(RECORDS FOR THE TASK)
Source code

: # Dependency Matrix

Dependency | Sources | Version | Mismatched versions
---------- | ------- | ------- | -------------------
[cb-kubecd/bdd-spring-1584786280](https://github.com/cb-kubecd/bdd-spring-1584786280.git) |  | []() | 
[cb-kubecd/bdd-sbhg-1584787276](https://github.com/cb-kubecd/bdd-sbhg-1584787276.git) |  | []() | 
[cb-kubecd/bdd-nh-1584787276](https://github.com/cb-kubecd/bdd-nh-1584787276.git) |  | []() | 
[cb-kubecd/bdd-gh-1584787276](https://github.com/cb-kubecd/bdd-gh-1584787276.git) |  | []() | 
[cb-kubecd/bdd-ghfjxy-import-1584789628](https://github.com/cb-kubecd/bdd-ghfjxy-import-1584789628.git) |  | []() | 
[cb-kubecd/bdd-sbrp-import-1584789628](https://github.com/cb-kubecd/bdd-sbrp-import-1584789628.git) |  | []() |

(TRY IT)
Write the entries out again exactly.

(ANSWER TO THE EXERCISE)
Source code

: # Dependency Matrix

Dependency | Sources | Version | Mismatched versions
---------- | ------- | ------- | -------------------
[cb-kubecd/bdd-spring-1584786280](https://github.com/cb-kubecd/bdd-spring-1584786280.git) |  | []() | 
[cb-kubecd/bdd-sbhg-1584787276](https://github.com/cb-kubecd/bdd-sbhg-1584787276.git) |  | []() | 
[cb-kubecd/bdd-nh-1584787276](https://github.com/cb-kubecd/bdd-nh-1584787276.git) |  | []() | 
[cb-kubecd/bdd-gh-1584787276](https://github.com/cb-kubecd/bdd-gh-1584787276.git) |  | []() | 
[cb-kubecd/bdd-ghfjxy-import-1584789628](https://github.com/cb-kubecd/bdd-ghfjxy-import-1584789628.git) |  | []() | 
[cb-kubecd/bdd-sbrp-import-1584789628](https://github.com/cb-kubecd/bdd-sbrp-import-1584789628.git) |  | []() |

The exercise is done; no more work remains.